[Source texts of formatted documents]

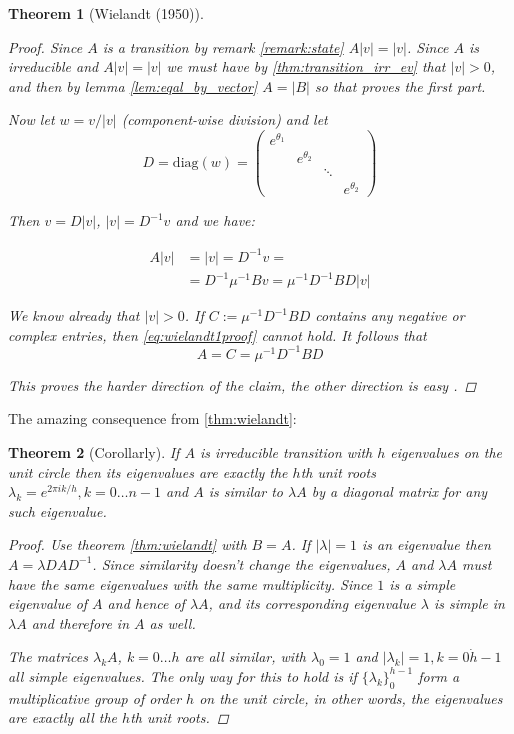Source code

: \documentclass[a4paper,10pt]{article}
\newcommand{\gt}{>}
\theoremstyle{definition}
\theoremstyle{remark}
\theoremstyle{plain}
\newtheorem{thm}{Theorem}[section]
\begin{document}
\begin{thm}[Wielandt (1950)]
\begin{proof}
Since $A$ is a transition by remark \ref{remark:state} $A|v|=|v|$. Since $A$ is
irreducible and $A|v| = |v|$ we must have by \ref{thm:transition_irr_ev} that
$|v| \gt 0$, and then by
lemma \ref{lem:eqal_by_vector} $A = |B|$ so that proves the first part.  

Now let $w = v / |v|$ (component-wise division) and let 
\[D = \text{diag}(w) = 
\begin{pmatrix}
e^{\theta_1} & & & \\
& e^{\theta_2} & & \\
& & \ddots & \\
& & & e^{\theta_2}
\end{pmatrix}
\]

Then $v = D|v|$, $|v|=D^{-1}v$ and we have:

\begin{equation}
\label{eq:wielandt1proof}
\begin{aligned}
A|v| &= |v| = D^{-1}v = \\
&= D^{-1} \mu^{-1} B v = \mu^{-1} D^{-1} BD|v|
\end{aligned}
\end{equation}

We know already that $|v| \gt 0$. If 
$C := \mu^{-1} D^{-1} BD$ contains any negative or complex entries, then
\ref{eq:wielandt1proof} cannot hold. It follows that
\[
A = C = \mu^{-1} D^{-1} BD 
\]

This proves the harder direction of the claim, the other direction is easy \qedsymbol.

\end{proof}
\end{thm}

The amazing consequence from \ref{thm:wielandt}:

\begin{thm}[Corollarly]
\label{thm:wielandt2}
If $A$ is irreducible transition with $h$ 
eigenvalues on the unit circle then its eigenvalues are exactly the $h$th unit roots
$\lambda_k = e^{2 \pi i k /h}, k = 0 \dots n-1$ and $A$ is similar to $\lambda
A$ by a diagonal matrix for any such eigenvalue.

\begin{proof}
Use theorem \ref{thm:wielandt} with $B=A$. If $|\lambda|=1$ is an eigenvalue
then $A = \lambda D A D^{-1}$. Since similarity doesn't change the eigenvalues,
$A$ and $\lambda A$ must have the same eigenvalues with the same multiplicity.
Since $1$ is a simple eigenvalue of $A$ and hence of $\lambda A$, and its
corresponding eigenvalue $\lambda$ is simple in $\lambda A$ and therefore in $A$
as well.

The matrices $\lambda_k A$, $k=0 \dots h$ are all similar, with $\lambda_0 = 1$
and $|\lambda_k| = 1, k=0 \dot h-1$ all simple eigenvalues. The only way for this to hold is if
$\{\lambda_k\}_0^{h-1}$ form a multiplicative group of order $h$ on the unit
circle, in other words, the eigenvalues are exactly all the $h$th unit roots. 
\end{proof}
\end{thm}
\end{document}
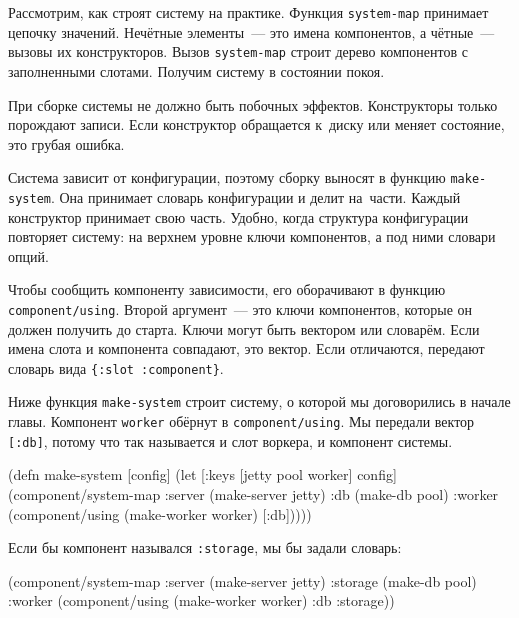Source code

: 
Рассмотрим, как строят систему на практике. Функция \verb|system-map| принимает
цепочку значений. Нечётные элементы~--- это имена компонентов, а чётные~--- вызовы
их конструкторов. Вызов \verb|system-map| строит дерево компонентов с
заполненными слотами. Получим систему в состоянии покоя.


При сборке системы не должно быть побочных эффектов. Конструкторы только
порождают записи. Если конструктор обращается к~диску или меняет состояние, это
грубая ошибка.

Система зависит от конфигурации, поэтому сборку выносят в функцию
\verb|make-system|. Она принимает словарь конфигурации и делит на~части. Каждый
конструктор принимает свою часть. Удобно, когда структура конфигурации повторяет
систему: на верхнем уровне ключи компонентов, а под ними словари опций.

Чтобы сообщить компоненту зависимости, его оборачивают в функцию
\verb|component/using|. Второй аргумент~--- это ключи компонентов, которые он
должен получить до старта. Ключи могут быть вектором или словарём. Если имена
слота и компонента совпадают, это вектор. Если отличаются, передают словарь вида
\verb|{:slot :component}|.

Ниже функция \verb|make-system| строит систему, о которой мы договорились в
начале главы. Компонент \verb|worker| обёрнут в \verb|component/using|. Мы
передали вектор \verb|[:db]|, потому что так называется и слот воркера, и
компонент системы.

\begin{english}
  \begin{clojure}
(defn make-system
  [config]
  (let [{:keys [jetty pool worker]} config]
    (component/system-map
     :server (make-server jetty)
     :db     (make-db pool)
     :worker (component/using
              (make-worker worker) [:db]))))
  \end{clojure}
\end{english}


\noindent
Если бы компонент назывался \verb|:storage|, мы бы задали словарь:

\begin{english}
  \begin{clojure}
(component/system-map
 :server  (make-server jetty)
 :storage (make-db pool)
 :worker  (component/using
           (make-worker worker) {:db :storage}))
  \end{clojure}
\end{english}

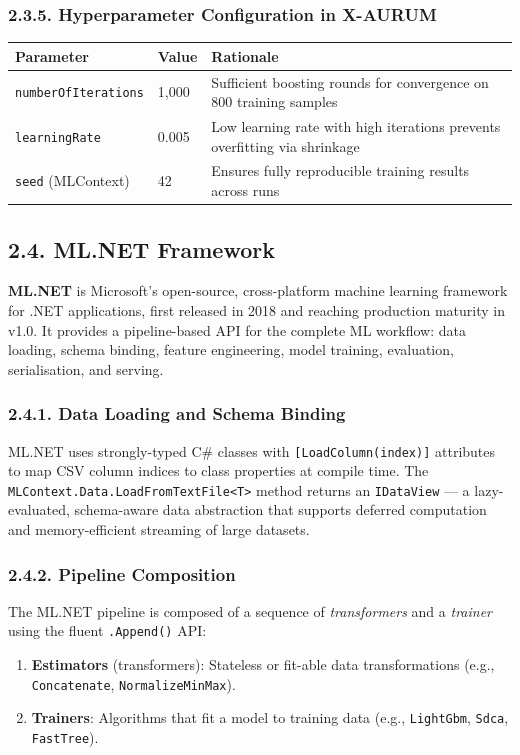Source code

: \subsubsection{2.3.5. Hyperparameter Configuration in X-AURUM}

\begin{center}
\begin{tabular}{|p{4.5cm}|l|p{6.5cm}|}
\hline
\textbf{Parameter} & \textbf{Value} & \textbf{Rationale}\\
\hline
\texttt{numberOfIterations} & 1,000 & Sufficient boosting rounds for convergence on 800 training samples\\
\texttt{learningRate} & 0.005 & Low learning rate with high iterations prevents overfitting via shrinkage\\
\texttt{seed} (MLContext) & 42 & Ensures fully reproducible training results across runs\\
\hline
\end{tabular}
\end{center}

\subsection{2.4. ML.NET Framework}

\textbf{ML.NET} is Microsoft's open-source, cross-platform machine learning framework for .NET applications, first released in 2018 and reaching production maturity in v1.0. It provides a pipeline-based API for the complete ML workflow: data loading, schema binding, feature engineering, model training, evaluation, serialisation, and serving.

\subsubsection{2.4.1. Data Loading and Schema Binding}
ML.NET uses strongly-typed C\# classes with \texttt{[LoadColumn(index)]} attributes to map CSV column indices to class properties at compile time. The \texttt{MLContext.Data.LoadFromTextFile<T>} method returns an \texttt{IDataView} --- a lazy-evaluated, schema-aware data abstraction that supports deferred computation and memory-efficient streaming of large datasets.

\subsubsection{2.4.2. Pipeline Composition}
The ML.NET pipeline is composed of a sequence of \textit{transformers} and a \textit{trainer} using the fluent \texttt{.Append()} API:
\begin{enumerate}
  \item \textbf{Estimators} (transformers): Stateless or fit-able data transformations (e.g., \texttt{Concatenate}, \texttt{NormalizeMinMax}).
  \item \textbf{Trainers}: Algorithms that fit a model to training data (e.g., \texttt{LightGbm}, \texttt{Sdca}, \texttt{FastTree}).
\end{enumerate}

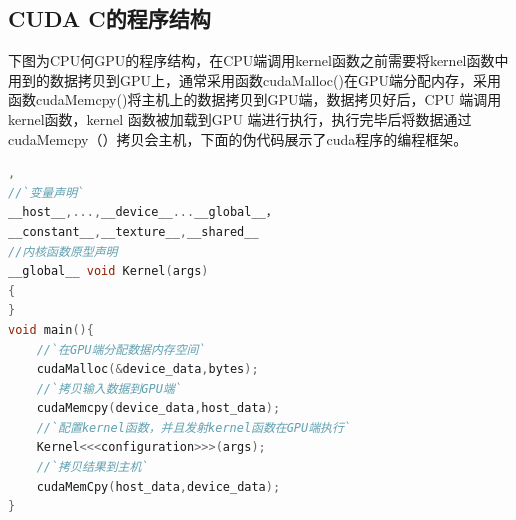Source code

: \subsection{CUDA C的程序结构}
下图为CPU何GPU的程序结构，在CPU端调用kernel函数之前需要将kernel函数中用到的数据拷贝到GPU上，通常采用函数cudaMalloc()在GPU端分配内存，采用函数cudaMemcpy()将主机上的数据拷贝到GPU端，数据拷贝好后，CPU 端调用kernel函数，kernel 函数被加载到GPU 端进行执行，执行完毕后将数据通过cudaMemcpy（）拷贝会主机，下面的伪代码展示了cuda程序的编程框架。\newline
\begin{lstlisting}[language=C],
//`变量声明`
__host__,...,__device__...__global__，
__constant__,__texture__,__shared__
//内核函数原型声明
__global__ void Kernel(args)
{
}
void main(){
    //`在GPU端分配数据内存空间`
    cudaMalloc(&device_data,bytes);
    //`拷贝输入数据到GPU端`
    cudaMemcpy(device_data,host_data);
    //`配置kernel函数，并且发射kernel函数在GPU端执行`
    Kernel<<<configuration>>>(args);
    //`拷贝结果到主机`
    cudaMemCpy(host_data,device_data);
}
\end{lstlisting}
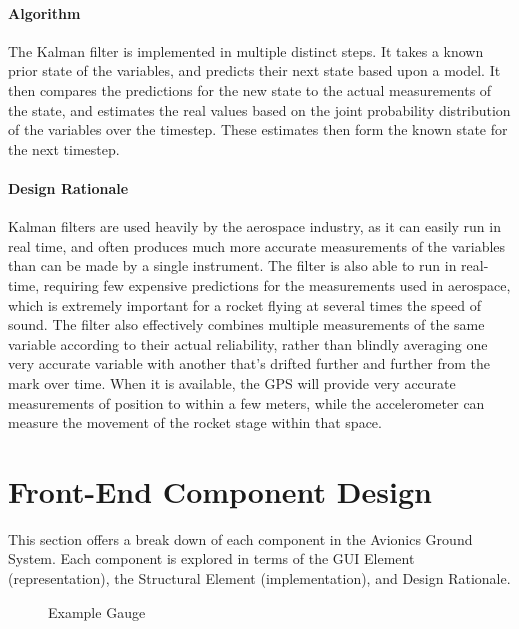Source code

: \documentclass[journal,10pt,onecolumn,compsoc]{IEEEtran}
\begin{document}
			\paragraph{Algorithm}
				\noindent The Kalman filter is implemented in multiple distinct steps.
				It takes a known prior state of the variables, and predicts their next state based upon a model.
				It then compares the predictions for the new state to the actual measurements of the state, and estimates the real values based on the joint probability distribution of the variables over the timestep.
				These estimates then form the known state for the next timestep.
				
			\paragraph{Design Rationale}
				\noindent Kalman filters are used heavily by the aerospace industry, as it can easily run in real time, and often produces much more accurate measurements of the variables than can be made by a single instrument.
				The filter is also able to run in real-time, requiring few expensive predictions for the measurements used in aerospace, which is extremely important for a rocket flying at several times the speed of sound.
				The filter also effectively combines multiple measurements of the same variable according to their actual reliability, rather than blindly averaging one very accurate variable with another that's drifted further and further from the mark over time.
				When it is available, the GPS will provide very accurate measurements of position to within a few meters, while the accelerometer can measure the movement of the rocket stage within that space.
				
		\setlength\parindent{24pt}

\section{Front-End Component Design}

	\noindent This section offers a break down of each component in the Avionics Ground System.
	Each component is explored in terms of the GUI Element (representation), the Structural Element (implementation), and Design Rationale.

  \begin{figure}[H]
\centering
{}
\caption{Example Gauge}
\end{figure}
\end{document}
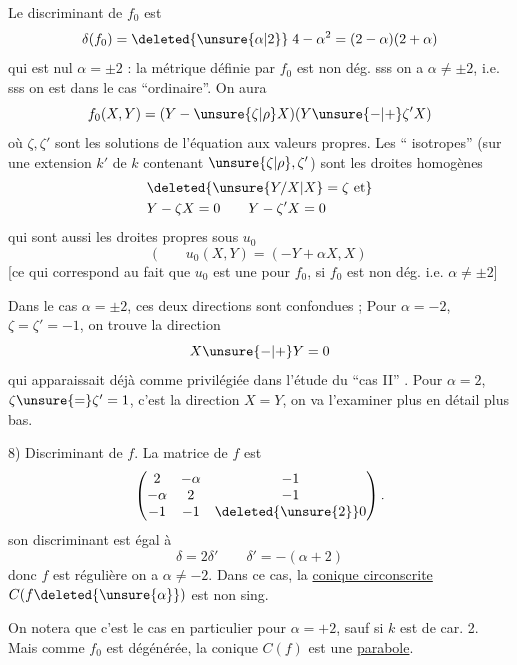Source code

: Le discriminant de $f_0$ est
\[
\delta(f_0)=\deleted{\unsure{\alpha|2}}\;4-\alpha^2=(2-\alpha)(2+\alpha)
\]
qui est nul  $\alpha=\pm2$ : la métrique définie par $f_0$ est non dég. sss on a $\alpha\ne\pm2$, i.e. sss on est dans le cas ``ordinaire''. On aura
\[
f_0(X,Y)=(Y-\unsure{\zeta|\rho}X)(Y\unsure{-|+}\zeta'X)
\]
où $\zeta,\zeta'$ sont les solutions de l'équation aux valeurs propres. Les ``  isotropes''
(sur une extension $k'$ de $k$ contenant $\unsure{\zeta|\rho},\zeta'$) sont les droites homogènes
\[
\begin{aligned}
&\deleted{\unsure{Y/X|X}=\zeta\ \text{et}}\\
&Y-\zeta X=0\qquad Y-\zeta'X=0
\end{aligned}
\]
qui sont aussi les droites propres sous $u_0$
\[
(\qquad u_0(X,Y)=(-Y+\alpha X,X)
\]
[ce qui correspond au fait que $u_0$ est une  \uline{} pour $f_0$, si $f_0$ est non dég. i.e. $\alpha\ne\pm2$]

Dans le cas $\alpha=\pm2$, ces deux directions sont confondues ;  Pour $\alpha=-2$, $\zeta=\zeta'=-1$, on trouve la direction
\[
X\unsure{-|+}Y=0
\]
qui apparaissait déjà comme privilégiée dans l'étude du ``cas II'' . Pour $\alpha=2$, $\zeta\unsure{=}\zeta'=1$, c'est la direction $X=Y$,  on va l'examiner plus en détail plus bas.

8) Discriminant  de $f$. La matrice de $f$ est
\[
\begin{pmatrix}2&-\alpha&-1\\-\alpha&2&-1\\-1&-1&\deleted{\unsure{2}}0\end{pmatrix}.
\]
son discriminant est égal à
\[
\delta=2\delta'\qquad\delta'=-(\alpha+2)
\]
donc $f$ est régulière  on a $\alpha\ne-2$. Dans ce cas, la \uline{conique circonscrite} $C(f\deleted{\unsure{\alpha}})$ est non sing.

On notera que c'est le cas en particulier pour $\alpha=+2$, sauf si $k$ est de car. 2. Mais comme $f_0$ est dégénérée, la conique $C(f)$ est une \uline{parabole}.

(WORK REQUIRED) Within the data above, how many lines contain the word "propres"? Write only the number.

(EXERCISE RESULT) 2